We started in the first town, Rivedoux-Plage, to drop our bags at the AirBnB “à fleur de bois”. The neighborhood was quaint, mostly one way streets; an older gentleman above us roofing a new building. The simple houses were wrapped in low white walls reminiscent of the Mediterranean. There was some underground construction going on the street just before the AirBnB and a tractor blocked much of the walkway – we could barely squeeze by with both our backpacks on, so the construction workers offered to help us with our bags as we sidled pass. The apartment is luxurious and spacious, especially after Paris – it even has a walk-in closet. The kitchenette was perfect for cooking our dinner in and we would definitely come back again when the season is right.
Most shops and restaurants are already closed up by early November; it’s a really, really sleepy island during the off season. Luckily the bus system was still good, and rather luxurious compared to your typical American bus, but not that frequent and it’ll cost you a euro each trip. The villages are a little far to walk, but it is possible. Biking would have been ideal but no shops are open for bikes or much anything else.
We took the bus intending to head to Saint Martin in hopes that the bigger village would have more open, but misunderstood that the round the island bus on stops at one stop per village. We missed our stop and ended up visiting Bois de Plage first. It was a telltale sign when the first thing off the bus was a fairly disturbing carousel with a distorted looking Pikachu and Donald Duck covered in plastic greeted us. Again nothing but empty shops and charming streets; beige buildings with the sudden pop of cobalt blue, sea green and turquoise doors or iron fencing, complemented by the rust orange roof tiles. Picturesque, straight out of a “coastal living” magazine.

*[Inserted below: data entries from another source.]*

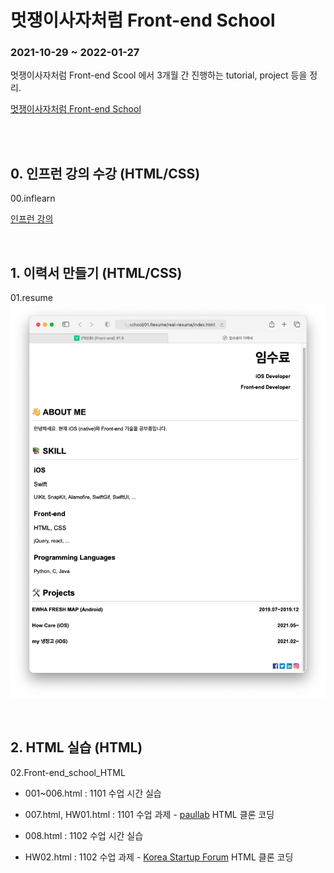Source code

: 
# 멋쟁이사자처럼 Front-end School
### 2021-10-29 ~ 2022-01-27

멋쟁이사자처럼 Front-end Scool 에서 3개월 간 진행하는 tutorial, project 등을 정리.

<a href="https://k-digital.likelion.net/frontend-school">멋쟁이사자처럼 Front-end School</a>

<br>
<br>

## 0. 인프런 강의 수강 (HTML/CSS)

00.inflearn

<a href="https://www.inflearn.com/course/html-css-강좌">인프런 강의</a>

<br>

## 1. 이력서 만들기 (HTML/CSS)

01.resume
<img src="https://github.com/ddosang/front_school/blob/main/01.Resume/real-resume/example.png?raw=true">

<br>

## 2. HTML 실습 (HTML)

02.Front-end_school_HTML

- 001~006.html : 1101 수업 시간 실습

- 007.html, HW01.html : 1101 수업 과제 - <a href="http://www.paullab.co.kr/about.html">paullab</a> HTML 클론 코딩

- 008.html : 1102 수업 시간 실습

- HW02.html : 1102 수업 과제 - <a href="https://kstartupforum.org">Korea Startup Forum</a> HTML 클론 코딩

<br>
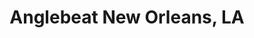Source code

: ---
state: LA
region: NewOrleans
title: Anglebeat New Orleans, LA
event_url: https://www.eventbrite.com/e/angelbeat-technology-seminar-on-cloudsecurityaidata-registration-54216793890
start_date: 2019-10-17
cost: $200
topics: [ cloud, dataai, security ]
---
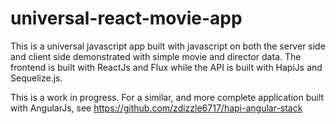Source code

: # universal-react-movie-app
This is a universal javascript app built with javascript on both the server side and client side demonstrated with simple movie and director data. The frontend is built with ReactJs and Flux while the API is built with HapiJs and Sequelize.js.


This is a work in progress.  For a similar, and more complete application built with AngularJs, see https://github.com/zdizzle6717/hapi-angular-stack
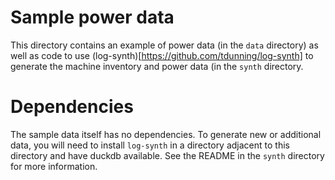 # Sample power data

This directory contains an example of power data (in the `data` directory) as well as code to use (log-synth)[https://github.com/tdunning/log-synth] to generate the machine inventory and power data (in the `synth` directory.

# Dependencies

The sample data itself has no dependencies. To generate new or additional data, you will need to install `log-synth` in a directory adjacent to this directory and have duckdb available. See the README in the `synth` directory for more information.
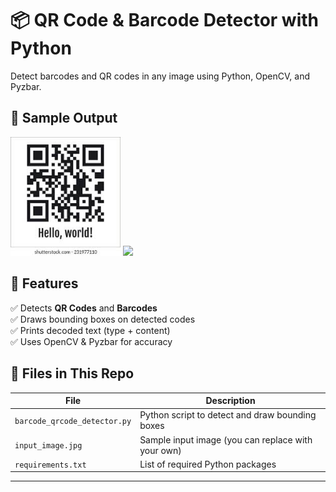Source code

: # 📦 QR Code & Barcode Detector with Python

Detect barcodes and QR codes in any image using Python, OpenCV, and Pyzbar.

## 🧪 Sample Output

<!-- Display two images side by side -->
<p float="left">
  <img src="input_image.jpeg" width="35%" />
  <img src="output2.jpeg" width="35%" />
</p>


## 🚀 Features

✅ Detects **QR Codes** and **Barcodes**  
✅ Draws bounding boxes on detected codes  
✅ Prints decoded text (type + content)  
✅ Uses OpenCV & Pyzbar for accuracy  

## 📂 Files in This Repo

| File                      | Description                                   |
|---------------------------|-----------------------------------------------|
| `barcode_qrcode_detector.py` | Python script to detect and draw bounding boxes |
| `input_image.jpg`         | Sample input image (you can replace with your own) |
| `requirements.txt`        | List of required Python packages              |

---


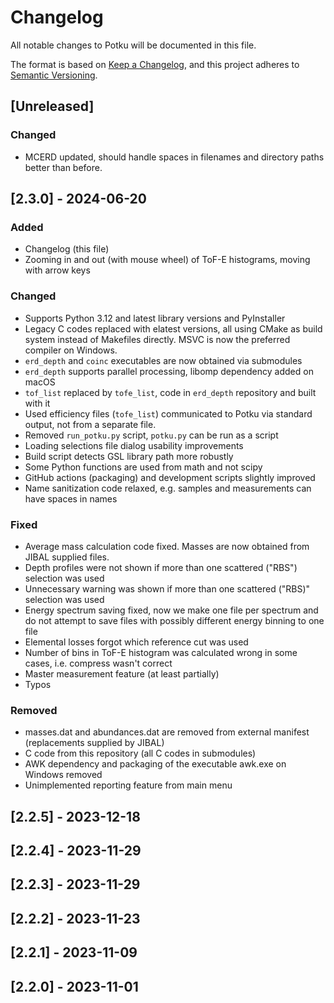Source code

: # Changelog

All notable changes to Potku will be documented in this file.

The format is based on [Keep a Changelog](https://keepachangelog.com/en/1.1.0/),
and this project adheres to [Semantic Versioning](https://semver.org/spec/v2.0.0.html).

## [Unreleased]

### Changed
- MCERD updated, should handle spaces in filenames and directory paths better than before.

## [2.3.0] - 2024-06-20

### Added

- Changelog (this file)
- Zooming in and out (with mouse wheel) of ToF-E histograms, moving with arrow keys


### Changed

- Supports Python 3.12 and latest library versions and PyInstaller
- Legacy C codes replaced with elatest versions, all using CMake as build system instead of Makefiles directly.
MSVC is now the preferred compiler on Windows.
- `erd_depth` and `coinc` executables are now obtained via submodules
- `erd_depth` supports parallel processing, libomp dependency added on macOS
- `tof_list` replaced by `tofe_list`, code in `erd_depth` repository and built with it
- Used efficiency files (`tofe_list`) communicated to Potku via standard output, not from a separate file.
- Removed `run_potku.py` script, `potku.py` can be run as a script
- Loading selections file dialog usability improvements
- Build script detects GSL library path more robustly
- Some Python functions are used from math and not scipy
- GitHub actions (packaging) and development scripts slightly improved
- Name sanitization code relaxed, e.g. samples and measurements can have spaces in names

### Fixed

- Average mass calculation code fixed. Masses are now obtained from JIBAL supplied files.
- Depth profiles were not shown if more than one scattered ("RBS") selection was used
- Unnecessary warning was shown if more than one scattered ("RBS)" selection was used
- Energy spectrum saving fixed, now we make one file per spectrum and do not attempt to save files with possibly different energy binning to one file
- Elemental losses forgot which reference cut was used
- Number of bins in ToF-E histogram was calculated wrong in some cases, i.e. compress wasn't correct
- Master measurement feature (at least partially)
- Typos

### Removed

- masses.dat and abundances.dat are removed from external manifest (replacements supplied by JIBAL)
- C code from this repository (all C codes in submodules)
- AWK dependency and packaging of the executable awk.exe on Windows removed
- Unimplemented reporting feature from main menu

## [2.2.5] - 2023-12-18

## [2.2.4] - 2023-11-29

## [2.2.3] - 2023-11-29

## [2.2.2] - 2023-11-23

## [2.2.1] - 2023-11-09

## [2.2.0] - 2023-11-01
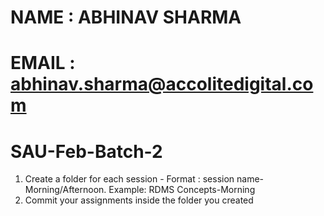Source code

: # NAME : ABHINAV SHARMA
# EMAIL : abhinav.sharma@accolitedigital.com


# SAU-Feb-Batch-2
1) Create a folder for each session - Format : session name-Morning/Afternoon. Example: RDMS Concepts-Morning
2) Commit your assignments inside the folder you created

We wandered a bit until our stomachs cried for attention and we decided to head back to Saint Martin to try our luck.
Though a fascinating little tower and bridge marked the beginning, our luck did not turn, and Saint Martin was almost just as quiet, though there was significantly more foot traffic. It seemed there were also a number of other French tourists visiting the town and also in the hunt for something to eat. Towards the seaside there is a small red lighthouse with a marvellously shiny viewfinder sat proudly before it. Our lunch window quickly closing, we didn’t find anything promising so we stopped in a “snack” boulangerie and grabbed a chocolate croissant and a sandwich. Sadly, though unsurprisingly, the famous Martinique was not open either, so no ice cream adventures for us in Île de Ré.
Hearts heavy, we figure the timing is just not right, so we decide to walk to La Flotte for one last attempt before resigning ourselves to meal in. The walk is not short but the day was cool and path straightforward.
Many of the beaches were mostly rock, and in La Flotte there is a stretch of shore where the rocks are mixed with mussel shells. Locals strolled by with their dogs as we sat on the wall and stared until the sky merged with sea.
We headed to the grocery store and grabbed some fixings for a dinner and breakfast, then headed to the bus stop to catch the last bus around the island back to Rivedoux-Plage.
The rest of the evening we spent enjoying the Airbnb, catching up on some editing and planning until the wifi was turned off, which we agreed it was probably for the best. The next morning we finished off our eggs, walked to the very familiar bus stop and joined a rather full bus headed back into La Rochelle. Unfortunately this time we can’t recommend much for you except to choose better timing, perhaps rent a bike or car in La Rochelle, but definitely stay at “à fleur de bois”.